• Exercise: Every line of the material must be set down again without alteration.

..........

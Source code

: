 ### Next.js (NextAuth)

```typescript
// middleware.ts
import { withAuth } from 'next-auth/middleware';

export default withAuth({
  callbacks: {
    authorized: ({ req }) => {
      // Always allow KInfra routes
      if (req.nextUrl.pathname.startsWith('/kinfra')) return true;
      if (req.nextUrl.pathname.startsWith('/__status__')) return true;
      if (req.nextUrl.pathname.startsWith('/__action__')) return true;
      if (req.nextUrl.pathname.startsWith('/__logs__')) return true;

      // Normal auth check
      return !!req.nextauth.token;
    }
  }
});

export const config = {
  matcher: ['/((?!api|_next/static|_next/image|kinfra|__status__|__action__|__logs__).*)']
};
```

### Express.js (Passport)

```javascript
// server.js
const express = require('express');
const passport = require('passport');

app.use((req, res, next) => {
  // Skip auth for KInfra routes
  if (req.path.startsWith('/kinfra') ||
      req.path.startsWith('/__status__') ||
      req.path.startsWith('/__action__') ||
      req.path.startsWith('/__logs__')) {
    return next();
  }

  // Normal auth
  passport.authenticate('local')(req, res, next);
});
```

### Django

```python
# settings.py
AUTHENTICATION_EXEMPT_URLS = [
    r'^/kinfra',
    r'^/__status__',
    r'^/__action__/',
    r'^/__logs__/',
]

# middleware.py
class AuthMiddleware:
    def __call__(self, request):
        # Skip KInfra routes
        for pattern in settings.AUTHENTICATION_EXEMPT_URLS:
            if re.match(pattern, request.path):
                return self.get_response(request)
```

..........

• Your response:
Source code

: ### Next.js (NextAuth)

```typescript
// middleware.ts
import { withAuth } from 'next-auth/middleware';

export default withAuth({
  callbacks: {
    authorized: ({ req }) => {
      // Always allow KInfra routes
      if (req.nextUrl.pathname.startsWith('/kinfra')) return true;
      if (req.nextUrl.pathname.startsWith('/__status__')) return true;
      if (req.nextUrl.pathname.startsWith('/__action__')) return true;
      if (req.nextUrl.pathname.startsWith('/__logs__')) return true;

      // Normal auth check
      return !!req.nextauth.token;
    }
  }
});

export const config = {
  matcher: ['/((?!api|_next/static|_next/image|kinfra|__status__|__action__|__logs__).*)']
};
```

### Express.js (Passport)

```javascript
// server.js
const express = require('express');
const passport = require('passport');

app.use((req, res, next) => {
  // Skip auth for KInfra routes
  if (req.path.startsWith('/kinfra') ||
      req.path.startsWith('/__status__') ||
      req.path.startsWith('/__action__') ||
      req.path.startsWith('/__logs__')) {
    return next();
  }

  // Normal auth
  passport.authenticate('local')(req, res, next);
});
```

### Django

```python
# settings.py
AUTHENTICATION_EXEMPT_URLS = [
    r'^/kinfra',
    r'^/__status__',
    r'^/__action__/',
    r'^/__logs__/',
]

# middleware.py
class AuthMiddleware:
    def __call__(self, request):
        # Skip KInfra routes
        for pattern in settings.AUTHENTICATION_EXEMPT_URLS:
            if re.match(pattern, request.path):
                return self.get_response(request)
```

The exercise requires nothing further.